### TASK
Below are records; extract exactly the lines from the one containing "修改 全部文件docker_zk.yaml 配置" through the last, both included, and keep the pictures out.

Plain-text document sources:
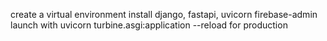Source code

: create a virtual environment
install django, fastapi, uvicorn firebase-admin
launch with 
uvicorn turbine.asgi:application --reload for production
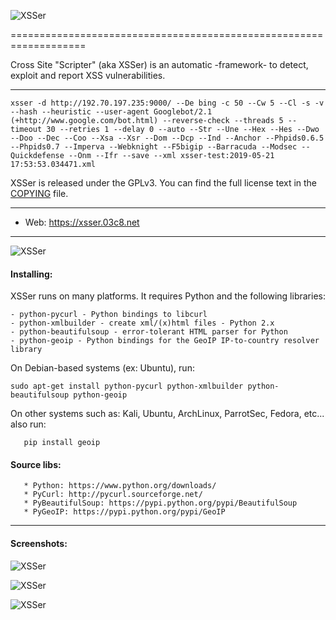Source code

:   ![XSSer](https://xsser.03c8.net/xsser/zika1.png "XSSerBanner")

=================================================================== 

 Cross Site "Scripter" (aka XSSer) is an automatic -framework- to detect, exploit and report XSS vulnerabilities.

----------

    xsser -d http://192.70.197.235:9000/ --De bing -c 50 --Cw 5 --Cl -s -v --hash --heuristic --user-agent Googlebot/2.1 (+http://www.google.com/bot.html) --reverse-check --threads 5 --timeout 30 --retries 1 --delay 0 --auto --Str --Une --Hex --Hes --Dwo --Doo --Dec --Coo --Xsa --Xsr --Dom --Dcp --Ind --Anchor --Phpids0.6.5 --Phpids0.7 --Imperva --Webknight --F5bigip --Barracuda --Modsec --Quickdefense --Onm --Ifr --save --xml xsser-test:2019-05-21 17:53:53.034471.xml


 XSSer is released under the GPLv3. You can find the full license text
in the [COPYING](./xsser/doc/COPYING) file.

----------

 + Web:  https://xsser.03c8.net

----------

  ![XSSer](https://xsser.03c8.net/xsser/zika2.png "XSSerManifesto")

#### Installing:

 XSSer runs on many platforms. It requires Python and the following libraries:

    - python-pycurl - Python bindings to libcurl
    - python-xmlbuilder - create xml/(x)html files - Python 2.x
    - python-beautifulsoup - error-tolerant HTML parser for Python
    - python-geoip - Python bindings for the GeoIP IP-to-country resolver library

 On Debian-based systems (ex: Ubuntu), run: 

    sudo apt-get install python-pycurl python-xmlbuilder python-beautifulsoup python-geoip

 On other systems such as: Kali, Ubuntu, ArchLinux, ParrotSec, Fedora, etc... also run:

       pip install geoip 

####  Source libs:

       * Python: https://www.python.org/downloads/
       * PyCurl: http://pycurl.sourceforge.net/
       * PyBeautifulSoup: https://pypi.python.org/pypi/BeautifulSoup
       * PyGeoIP: https://pypi.python.org/pypi/GeoIP

----------

####  Screenshots:

  ![XSSer](https://xsser.03c8.net/xsser/url_generation.png "XSSerSchema")

  ![XSSer](https://xsser.03c8.net/xsser/zika3.png "XSSerAdvanced")

  ![XSSer](https://xsser.03c8.net/xsser/zika4.png "XSSerGeoMap")

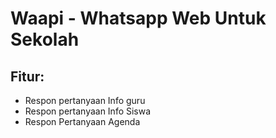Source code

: # Waapi - Whatsapp Web Untuk Sekolah

## Fitur:
- Respon pertanyaan Info guru
- Respon pertanyaan Info Siswa
- Respon Pertanyaan Agenda

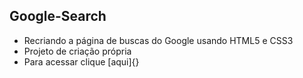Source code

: ## Google-Search
* Recriando a página de buscas do Google usando HTML5 e CSS3
* Projeto de criação própria
* Para acessar clique [aqui]{}
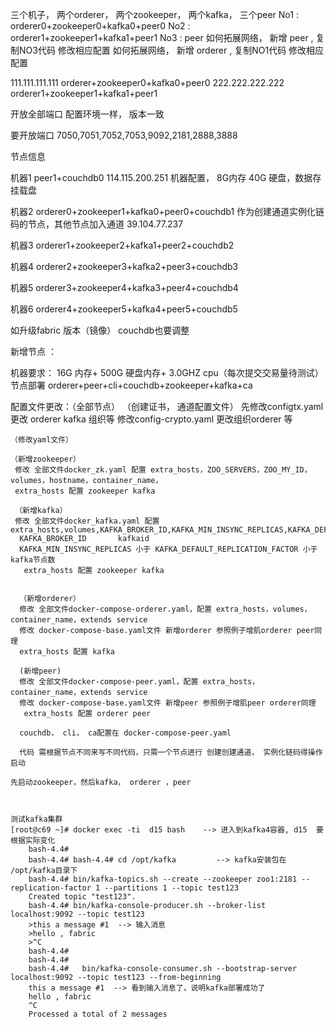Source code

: 
三个机子， 两个orderer， 两个zookeeper， 两个kafka， 三个peer
No1 : orderer0+zookeeper0+kafka0+peer0
No2 : orderer1+zookeeper1+kafka1+peer1
No3 : peer
如何拓展网络， 新增 peer , 复制NO3代码  修改相应配置
如何拓展网络， 新增 orderer , 复制NO1代码 修改相应配置

111.111.111.111  orderer+zookeeper0+kafka0+peer0
222.222.222.222  orderer1+zookeeper1+kafka1+peer1

开放全部端口 配置环境一样， 版本一致

要开放端口
7050,7051,7052,7053,9092,2181,2888,3888

节点信息 

机器1 peer1+couchdb0  114.115.200.251   机器配置， 8G内存 40G 硬盘，数据存挂载盘

机器2 orderer0+zookeeper1+kafka0+peer0+couchdb1  作为创建通道实例化链码的节点，其他节点加入通道  39.104.77.237

机器3 orderer1+zookeeper2+kafka1+peer2+couchdb2 

机器4 orderer2+zookeeper3+kafka2+peer3+couchdb3

机器5 orderer3+zookeeper4+kafka3+peer4+couchdb4

机器6 orderer4+zookeeper5+kafka4+peer5+couchdb5

如升级fabric 版本（镜像） couchdb也要调整

新增节点 ：

  机器要求：  16G 内存+ 500G 硬盘内存+ 3.0GHZ cpu（每次提交交易量待测试）
		节点部署 orderer+peer+cli+couchdb+zookeeper+kafka+ca
		
  
  配置文件更改：（全部节点）
	（创建证书， 通道配置文件）
	先修改configtx.yaml 更改 orderer  kafka 组织等 
	修改config-crypto.yaml 更改组织orderer 等
	
	（修改yaml文件） 
	
	（新增zookeeper）
	 修改 全部文件docker_zk.yaml 配置 extra_hosts，ZOO_SERVERS，ZOO_MY_ID，volumes，hostname，container_name，
	 extra_hosts 配置 zookeeper kafka
	
	 （新增kafka）
	 修改 全部文件docker_kafka.yaml 配置 extra_hosts,volumes,KAFKA_BROKER_ID,KAFKA_MIN_INSYNC_REPLICAS,KAFKA_DEFAULT_REPLICATION_FACTOR,KAFKA_ZOOKEEPER_CONNECT,hostname,container_name
	  KAFKA_BROKER_ID  		kafkaid 
	  KAFKA_MIN_INSYNC_REPLICAS	小于 KAFKA_DEFAULT_REPLICATION_FACTOR 小于kafka节点数
	   extra_hosts 配置 zookeeper kafka
	  
	  
	  （新增orderer）
	  修改 全部文件docker-compose-orderer.yaml，配置 extra_hosts，volumes，container_name，extends service
	  修改 docker-compose-base.yaml文件 新增orderer 参照例子增肌orderer peer同理
	  extra_hosts 配置 kafka
	  
	  (新增peer)
	  修改 全部文件docker-compose-peer.yaml，配置 extra_hosts，container_name，extends service
	  修改 docker-compose-base.yaml文件 新增peer 参照例子增肌peer orderer同理
	   extra_hosts 配置 orderer peer
	  
	  couchdb， cli， ca配置在 docker-compose-peer.yaml
	  
	  代码 需根据节点不同来写不同代码，只需一个节点进行 创建创建通道， 实例化链码得操作 
	启动
	
	先启动zookeeper，然后kafka， orderer ，peer
	
	
	
	测试kafka集群
	[root@c69 ~]# docker exec -ti  d15 bash    --> 进入到kafka4容器, d15  要根据实际变化
		bash-4.4# 
		bash-4.4# bash-4.4# cd /opt/kafka         --> kafka安装包在 /opt/kafka目录下
		bash-4.4# bin/kafka-topics.sh --create --zookeeper zoo1:2181 --replication-factor 1 --partitions 1 --topic test123  
		Created topic "test123".
		bash-4.4# bin/kafka-console-producer.sh --broker-list localhost:9092 --topic test123
		>this a message #1  --> 输入消息
		>hello , fabric
		>^C
		bash-4.4# 
		bash-4.4# 
		bash-4.4#   bin/kafka-console-consumer.sh --bootstrap-server localhost:9092 --topic test123 --from-beginning
		this a message #1  --> 看到输入消息了，说明kafka部署成功了
		hello , fabric          
		^C
		Processed a total of 2 messages


	  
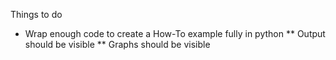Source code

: Things to do

* Wrap enough code to create a How-To example fully in python
** Output should be visible
** Graphs should be visible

### ANSWER TO THE EXERCISE
	 修改 全部文件docker_zk.yaml 配置 extra_hosts，ZOO_SERVERS，ZOO_MY_ID，volumes，hostname，container_name，
	 extra_hosts 配置 zookeeper kafka
	
	 （新增kafka）
	 修改 全部文件docker_kafka.yaml 配置 extra_hosts,volumes,KAFKA_BROKER_ID,KAFKA_MIN_INSYNC_REPLICAS,KAFKA_DEFAULT_REPLICATION_FACTOR,KAFKA_ZOOKEEPER_CONNECT,hostname,container_name
	  KAFKA_BROKER_ID  		kafkaid 
	  KAFKA_MIN_INSYNC_REPLICAS	小于 KAFKA_DEFAULT_REPLICATION_FACTOR 小于kafka节点数
	   extra_hosts 配置 zookeeper kafka
	  
	  
	  （新增orderer）
	  修改 全部文件docker-compose-orderer.yaml，配置 extra_hosts，volumes，container_name，extends service
	  修改 docker-compose-base.yaml文件 新增orderer 参照例子增肌orderer peer同理
	  extra_hosts 配置 kafka
	  
	  (新增peer)
	  修改 全部文件docker-compose-peer.yaml，配置 extra_hosts，container_name，extends service
	  修改 docker-compose-base.yaml文件 新增peer 参照例子增肌peer orderer同理
	   extra_hosts 配置 orderer peer
	  
	  couchdb， cli， ca配置在 docker-compose-peer.yaml
	  
	  代码 需根据节点不同来写不同代码，只需一个节点进行 创建创建通道， 实例化链码得操作 
	启动
	
	先启动zookeeper，然后kafka， orderer ，peer
	
	
	
	测试kafka集群
	[root@c69 ~]# docker exec -ti  d15 bash    --> 进入到kafka4容器, d15  要根据实际变化
		bash-4.4# 
		bash-4.4# bash-4.4# cd /opt/kafka         --> kafka安装包在 /opt/kafka目录下
		bash-4.4# bin/kafka-topics.sh --create --zookeeper zoo1:2181 --replication-factor 1 --partitions 1 --topic test123  
		Created topic "test123".
		bash-4.4# bin/kafka-console-producer.sh --broker-list localhost:9092 --topic test123
		>this a message #1  --> 输入消息
		>hello , fabric
		>^C
		bash-4.4# 
		bash-4.4# 
		bash-4.4#   bin/kafka-console-consumer.sh --bootstrap-server localhost:9092 --topic test123 --from-beginning
		this a message #1  --> 看到输入消息了，说明kafka部署成功了
		hello , fabric          
		^C
		Processed a total of 2 messages


	  
Source code

: Things to do

* Wrap enough code to create a How-To example fully in python
** Output should be visible
** Graphs should be visible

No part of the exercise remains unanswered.